Landmark U.S. Supreme Court decisions signal an effort to shoot down patent trolls, but one expert says small business could get caught in the crosshairs.Recent Supreme Court decisions dealing with patents have some experts concerned that, rather than clarifying the rules and combating patent trolls, the rulings will instead weaken the rights of patent holders.
1. Powdered drinks case rewrites the patent venue rules
In TC Heartland v. Kraft Foods Group Brands, a venue case, the Supremes limited the ability of patent holders to sue in other states. Kraft sued TC Heartland in its incorporated state of Delaware over drink powder patents; a lower court blocked TC Heartland’s bid to move the case to its home base of Indiana. In May, the Supreme court reversed that decision, finding that the only place a defendant can be subject to a suit is their home court, a place where infringement occurred or where the defendant has a regular and established place of business.
“It actually upsets decades of precedent,” said Rich Sampson, a shareholder at Davis, Malm & D’Agostine. He said the news was welcome to some as it displaces the patent stronghold in the Eastern District of Texas.
Sampson said eastern Texas has seen “big business” in patent infringement suits and is a favored venue for patent trolls. The Heartland decision will shift patent cases to other parts of the country, including medtech clusters in Silicon Valley, Boston, Minnesota and to states where many companies incorporate, which, ironically, includes Delaware.
Although the ruling removes a known haven for patent trolls, Sampson said it doesn’t prevent patent trolling. Patent cases will be redistributed to predictable regions (e.g., Delaware) where many companies are incorporated and which “might” have a more defendant-friendly attitude, but that could be the extent of its effect on trolls.
That points to a more general problem with Supreme Court rulings, Sampson added.
“We should deal with this is a more nuanced manner [with legislation] instead of a blunt instrument,” he said.
Small firms, not patent trolls, could face the biggest obstacles in the aftermath. Larger companies have resources and don’t really have to worry about venue, Sampson explained.
“It might hurt small companies that would like to file suits in their home territories,” he said.
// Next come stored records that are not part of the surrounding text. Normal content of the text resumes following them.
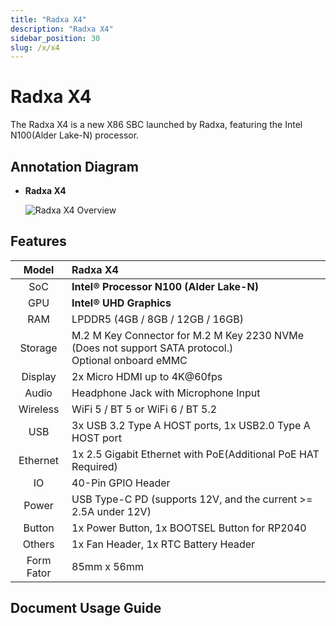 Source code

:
 ```yaml
---
title: "Radxa X4"
description: "Radxa X4"
sidebar_position: 30
slug: /x/x4
---
```


# Radxa X4

The Radxa X4 is a new X86 SBC launched by Radxa, featuring the Intel N100(Alder Lake-N) processor.

## Annotation Diagram

- **Radxa X4**

  ![Radxa X4 Overview](/img/x/x4/radxa_x4_ports.webp)

## Features

|   Model    | Radxa X4                                                                                                  |
| :--------: | :-------------------------------------------------------------------------------------------------------- |
|    SoC     | **Intel® Processor N100 (Alder Lake-N)**                                                                 |
|    GPU     | **Intel® UHD Graphics**                                                                                  |
|    RAM     | LPDDR5 (4GB / 8GB / 12GB / 16GB)                                                                          |
|  Storage   | M.2 M Key Connector for M.2 M Key 2230 NVMe (Does not support SATA protocol.) <br/> Optional onboard eMMC |
|  Display   | 2x Micro HDMI up to 4K@60fps                                                                              |
|   Audio    | Headphone Jack with Microphone Input                                                                      |
|  Wireless  | WiFi 5 / BT 5 or WiFi 6 / BT 5.2                                                                          |
|    USB     | 3x USB 3.2 Type A HOST ports, 1x USB2.0 Type A HOST port                                                  |
|  Ethernet  | 1x 2.5 Gigabit Ethernet with PoE(Additional PoE HAT Required)                                             |
|     IO     | 40-Pin GPIO Header                                                                                        |
|   Power    | USB Type-C PD (supports 12V, and the current >= 2.5A under 12V)                                           |
|   Button   | 1x Power Button, 1x BOOTSEL Button for RP2040                                                             |
|   Others   | 1x Fan Header, 1x RTC Battery Header                                                                      |
| Form Fator | 85mm x 56mm                                                                                               |

## Document Usage Guide

<DocCardList />
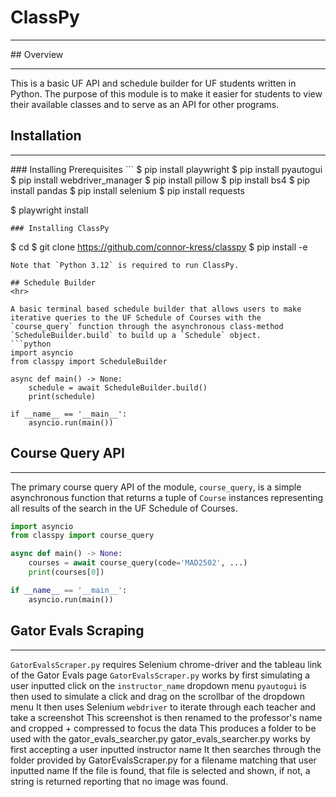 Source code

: # ClassPy
<hr>
## Overview
<hr>
This is a basic UF API and schedule builder for UF students written in Python. The purpose of this module is to make it easier for students to view their available classes and to serve as an API for other programs.

## Installation
<hr>
### Installing Prerequisites
```
$ pip install playwright
$ pip install pyautogui
$ pip install webdriver_manager
$ pip install pillow
$ pip install bs4
$ pip install pandas
$ pip install selenium
$ pip install requests

$ playwright install
```
### Installing ClassPy
```
$ cd <DESIRED-PATH>
$ git clone https://github.com/connor-kress/classpy
$ pip install -e <PATH>
```
Note that `Python 3.12` is required to run ClassPy.

## Schedule Builder
<hr>

A basic terminal based schedule builder that allows users to make iterative queries to the UF Schedule of Courses with the `course_query` function through the asynchronous class-method `ScheduleBuilder.build` to build up a `Schedule` object.
```python
import asyncio
from classpy import ScheduleBuilder

async def main() -> None:
	schedule = await ScheduleBuilder.build()
	print(schedule)

if __name__ == '__main__':
	asyncio.run(main())
```
## Course Query API
<hr>

The primary course query API of the module, `course_query`, is a simple asynchronous function that returns a tuple of `Course` instances representing all results of the search in the UF Schedule of Courses.
```python
import asyncio
from classpy import course_query

async def main() -> None:
	courses = await course_query(code='MAD2502', ...)
	print(courses[0])

if __name__ == '__main__':
	asyncio.run(main())
```

## Gator Evals Scraping
<hr>

`GatorEvalsScraper.py` requires Selenium chrome-driver and the tableau link of the Gator Evals page `GatorEvalsScraper.py` works by first simulating a user inputted click on the `instructor_name` dropdown menu `pyautogui` is then used to simulate a click and drag on the scrollbar of the dropdown menu It then uses Selenium `webdriver` to iterate through each teacher and take a screenshot This screenshot is then renamed to the professor's name and cropped + compressed to focus the data This produces a folder to be used with the gator_evals_searcher.py gator_evals_searcher.py works by first accepting a user inputted instructor name It then searches through the folder provided by GatorEvalsScraper.py for a filename matching that user inputted name If the file is found, that file is selected and shown, if not, a string is returned reporting that no image was found.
2. Printer ink cartridges and overseas pricing
The second ruling, in Impression Products v. Lexmark International, has greater implications for tech-based industries and will also influence many small businesses on both the manufacturing and consumer side.
China-based Lexmark makes ink cartridges, priced along two different models. In the U.S., it offered a discount incentive for its return program. But outside the U.S., prices were lower than even the discounted U.S. price; Lexmark wanted to prevent cartridges sold overseas from being re-sold in the U.S. and undercutting its own price.
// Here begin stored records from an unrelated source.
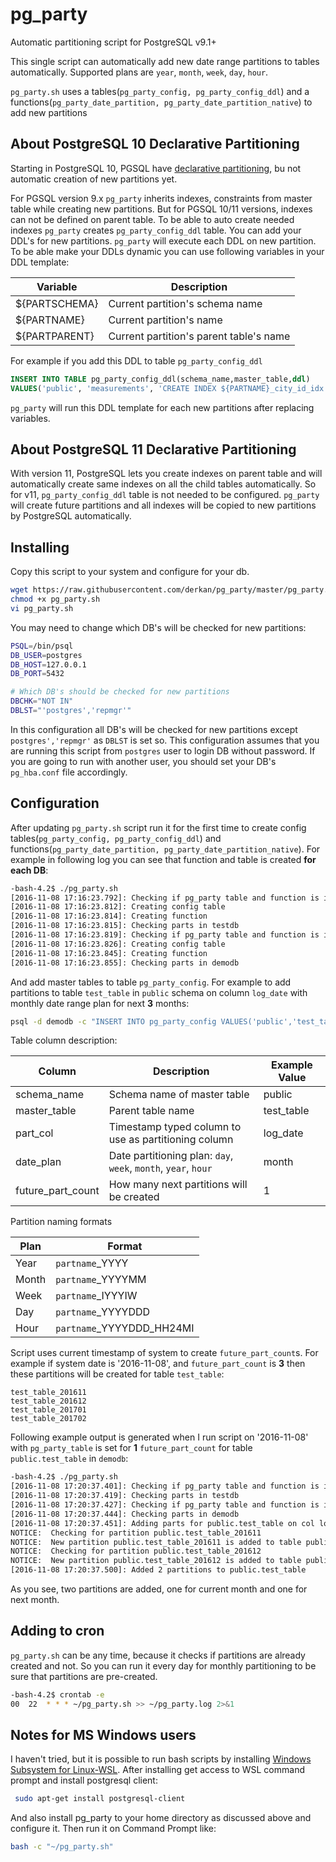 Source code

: # pg_party

Automatic partitioning script for PostgreSQL v9.1+ 

This single script can automatically add new date range partitions to tables automatically. Supported plans are `year`, `month`, `week`, `day`, `hour`.

`pg_party.sh` uses a tables(`pg_party_config, pg_party_config_ddl`) and a functions(`pg_party_date_partition, pg_party_date_partition_native`) to add new partitions

## About PostgreSQL 10 Declarative Partitioning

Starting in PostgreSQL 10, PGSQL have [declarative partitioning](https://www.postgresql.org/docs/10/static/ddl-partitioning.html), bu not automatic creation of new partitions yet.

For PGSQL version 9.x `pg_party` inherits indexes, constraints from master table while creating new partitions. But for PGSQL 10/11 versions, indexes can not be defined on parent table. To be able to auto create needed indexes `pg_party` creates `pg_party_config_ddl` table. You can add your DDL's for new partitions. `pg_party` will execute each DDL on new partition. To be able make your DDLs dynamic you can use following variables in your DDL template:

|Variable|Description|
|--------|-----------|
|${PARTSCHEMA}|Current partition's schema name|
|${PARTNAME}|Current partition's name|
|${PARTPARENT}|Current partition's parent table's name|

For example if you add this DDL to table `pg_party_config_ddl`

```sql
INSERT INTO TABLE pg_party_config_ddl(schema_name,master_table,ddl)
VALUES('public', 'measurements', 'CREATE INDEX ${PARTNAME}_city_id_idx on  ${PARTNAME}(city_id)');
```

`pg_party` will run this DDL template for each new partitions after replacing variables.

## About PostgreSQL 11 Declarative Partitioning

With version 11, PostgreSQL lets you create indexes on parent table and  will automatically create same indexes on all the child tables automatically. So for v11, `pg_party_config_ddl` table is not needed to be configured. `pg_party` will create future partitions and all indexes will be copied to new partitions by PostgreSQL automatically.

## Installing

Copy this script to your system and configure for your db.
```bash
wget https://raw.githubusercontent.com/derkan/pg_party/master/pg_party.sh
chmod +x pg_party.sh
vi pg_party.sh

```
You may need to change which DB's will be checked for new partitions:
```bash
PSQL=/bin/psql
DB_USER=postgres
DB_HOST=127.0.0.1
DB_PORT=5432

# Which DB's should be checked for new partitions
DBCHK="NOT IN"
DBLST="'postgres','repmgr'"
``` 
In this configuration all DB's will be checked for new partitions except `postgres','repmgr'` as `DBLST` is set so. This configuration assumes that you are running this script from `postgres` user to login DB without password. If you are going to run with another user, you should set your DB's `pg_hba.conf` file accordingly.

## Configuration

After updating `pg_party.sh` script run it for the first time to create config tables(`pg_party_config, pg_party_config_ddl`) and  functions(`pg_party_date_partition, pg_party_date_partition_native`).
For example in following log you can see that function and table is created **for each DB**:

```bash
-bash-4.2$ ./pg_party.sh
[2016-11-08 17:16:23.792]: Checking if pg_party table and function is installed to testdb
[2016-11-08 17:16:23.812]: Creating config table
[2016-11-08 17:16:23.814]: Creating function
[2016-11-08 17:16:23.815]: Checking parts in testdb
[2016-11-08 17:16:23.819]: Checking if pg_party table and function is installed to demodb
[2016-11-08 17:16:23.826]: Creating config table
[2016-11-08 17:16:23.845]: Creating function
[2016-11-08 17:16:23.855]: Checking parts in demodb
```

And add master tables to table `pg_party_config`. For example to add partitions to table `test_table` in `public` schema on column `log_date` with monthly date range plan for next **3** months:

```bash
psql -d demodb -c "INSERT INTO pg_party_config VALUES('public','test_table','log_date','d','month',3);"
```

Table column description:

|Column|Description|Example Value|
|------|-----------|-------------|
|schema_name|Schema name of master table|public|
|master_table|Parent table name|test_table|
|part_col|Timestamp typed column to use as partitioning column| log_date|
|date_plan|Date partitioning plan: `day`, `week`, `month`, `year`, `hour` | month|
|future_part_count|How many next partitions will be created| 1|

Partition naming formats

|Plan|Format|
|-----|------|
|Year| `partname`_YYYY |
|Month| `partname`_YYYYMM |
|Week | `partname`_IYYYIW |
|Day| `partname`_YYYYDDD|
|Hour| `partname`_YYYYDDD_HH24MI|

Script uses current timestamp of system to create `future_part_count`s. For example if system date is '2016-11-08', and `future_part_count` is **3** then these partitions will be created for table `test_table`:

```
test_table_201611
test_table_201612
test_table_201701
test_table_201702
```

Following example output is generated when I run script on '2016-11-08' with `pg_party_table` is set for **1** `future_part_count` for table `public.test_table` in `demodb`:

```bash
-bash-4.2$ ./pg_party.sh 
[2016-11-08 17:20:37.401]: Checking if pg_party table and function is installed to testdb
[2016-11-08 17:20:37.419]: Checking parts in testdb
[2016-11-08 17:20:37.427]: Checking if pg_party table and function is installed to demodb
[2016-11-08 17:20:37.444]: Checking parts in demodb
[2016-11-08 17:20:37.451]: Adding parts for public.test_table on col log_date for next 1 months
NOTICE:  Checking for partition public.test_table_201611
NOTICE:  New partition public.test_table_201611 is added to table public.test_table on column log_date
NOTICE:  Checking for partition public.test_table_201612
NOTICE:  New partition public.test_table_201612 is added to table public.test_table on column log_date
[2016-11-08 17:20:37.500]: Added 2 partitions to public.test_table
```

As you see, two partitions are added, one for current month and one for next month.

## Adding to cron

`pg_party.sh` can be any time, because it checks if partitions are already created and not. So you can run it every day for monthly partitioning to be sure that partitions are pre-created.

```bash
-bash-4.2$ crontab -e
00  22  * * * ~/pg_party.sh >> ~/pg_party.log 2>&1
```
## Notes for MS Windows users

I haven't tried, but it is possible to run bash scripts by installing [Windows Subsystem for Linux-WSL](https://msdn.microsoft.com/en-us/commandline/wsl/install_guide). After installing get access to WSL command prompt and install postgresql client:

```bash
 sudo apt-get install postgresql-client
```
And also install pg_party to your home directory  as discussed above and configure it. Then run it on Command Prompt like:

```bash
bash -c "~/pg_party.sh" 
```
The Supreme Court ruled that a product can’t be sold with fewer rights or a subset of ownership rights. In effect, the high court found, once an entity purchases an ink cartridge, they can do what they want with it.
“If you sell it, you sell it with the full bundle of property rights,” Sampson explained. “It’s going to simplify things for purchasers to a large extent.”
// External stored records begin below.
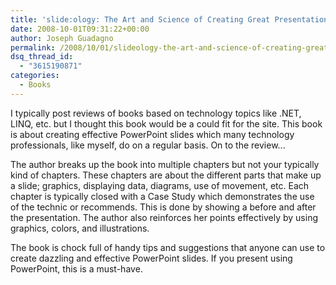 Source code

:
 ```yaml
---
title: 'slide:ology: The Art and Science of Creating Great Presentations'
date: 2008-10-01T09:31:22+00:00
author: Joseph Guadagno
permalink: /2008/10/01/slideology-the-art-and-science-of-creating-great-presentations/
dsq_thread_id:
  - "3615190871"
categories:
  - Books
---
```

I typically post reviews of books based on technology topics like .NET, LINQ, etc. but I thought this book would be a could fit for the site.  This book is about creating effective PowerPoint slides which many technology professionals, like myself, do on a regular basis. On to the review...

The author breaks up the book into multiple chapters but not your typically kind of chapters.  These chapters are about the different parts that make up a slide; graphics, displaying data, diagrams, use of movement, etc.  Each chapter is typically closed with a Case Study which demonstrates the use of the technic or recommends. This is done by showing a before and after the presentation.  The author also reinforces her points effectively by using graphics, colors, and illustrations.

The book is chock full of handy tips and suggestions that anyone can use to create dazzling and effective PowerPoint slides.  If you present using PowerPoint, this is a must-have. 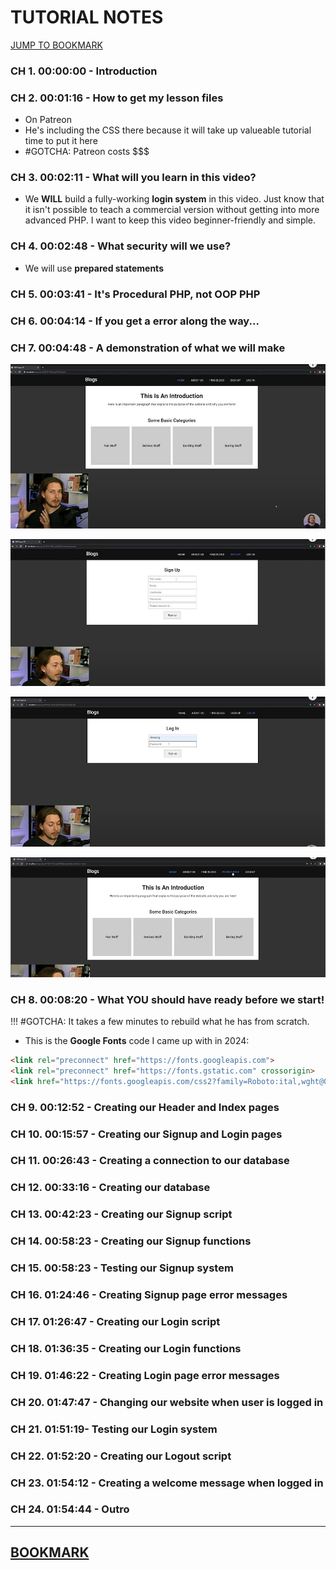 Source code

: <link rel="stylesheet" href="css/style.css" />

# TUTORIAL NOTES

<a id="top-bookmark-btn" class="bookmark-link" href="#bookmark">JUMP TO BOOKMARK</a>

### CH 1. 00:00:00 - Introduction


### CH 2. 00:01:16 - How to get my lesson files

- On Patreon
- He's including the CSS there because it will take up valueable tutorial time to put it here
- #GOTCHA: Patreon costs $$$

### CH 3. 00:02:11 - What will you learn in this video?

- We **WILL** build a fully-working **login system** in this video. Just know that it isn't possible to teach a commercial version without getting into more advanced PHP. I want to keep this video beginner-friendly and simple.

### CH 4. 00:02:48 - What security will we use?

- We will use **prepared statements**

### CH 5. 00:03:41 - It's Procedural PHP, not OOP PHP


### CH 6. 00:04:14 - If you get a error along the way...


### CH 7. 00:04:48 - A demonstration of what we will make

![Preview of final project: Home](../pix/screen-tutwrk--dk--php-login-system-proc--02--yt.jpg)

![Preview of final project: Home](../pix/screen-tutwrk--dk--php-login-system-proc--03--yt.jpg)

![Preview of final project: Home](../pix/screen-tutwrk--dk--php-login-system-proc--04--yt.jpg)

![Preview of final project: Home](../pix/screen-tutwrk--dk--php-login-system-proc--05--yt.jpg)

### CH 8. 00:08:20 - What YOU should have ready before we start!

!!! #GOTCHA: It takes a few minutes to rebuild what he has from scratch.

- This is the **Google Fonts** code I came up with in 2024:

```html
<link rel="preconnect" href="https://fonts.googleapis.com">
<link rel="preconnect" href="https://fonts.gstatic.com" crossorigin>
<link href="https://fonts.googleapis.com/css2?family=Roboto:ital,wght@0,100;0,300;0,400;0,500;0,700;0,900;1,100;1,300;1,400;1,500;1,700;1,900&display=swap" rel="stylesheet">
```


### CH 9. 00:12:52 - Creating our Header and Index pages


### CH 10. 00:15:57 - Creating our Signup and Login pages


### CH 11. 00:26:43 - Creating a connection to our database


### CH 12. 00:33:16 - Creating our database


### CH 13. 00:42:23 - Creating our Signup script


### CH 14. 00:58:23 - Creating our Signup functions


### CH 15. 00:58:23 - Testing our Signup system


### CH 16. 01:24:46 - Creating Signup page error messages


### CH 17. 01:26:47 - Creating our Login script


### CH 18. 01:36:35 - Creating our Login functions


### CH 19. 01:46:22 - Creating Login page error messages


### CH 20. 01:47:47 - Changing our website when user is logged in


### CH 21. 01:51:19- Testing our Login system


### CH 22. 01:52:20 - Creating our Logout script


### CH 23. 01:54:12 - Creating a welcome message when logged in


### CH 24. 01:54:44 - Outro

---

<a id="bookmark" href="#top-bookmark-btn" title="back to top">BOOKMARK</a>
---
The ruling will make it a little more challenging for small companies that sell overseas at lower prices – a model that many medical device companies adopt to get medtech to patients with less purchasing power.
For the most part, however, medical device goods can be produced for different markets with lesser feature sets. Sampson also noted that medical companies might want to consider licensing as opposed to outright sales.
The upside is that consumers have less complexity to deal with when purchasing from abroad, he added.
“They don’t have to be so concerned about the provenance of what they’re buying and being pulled into an infringement situation,” Sampson said.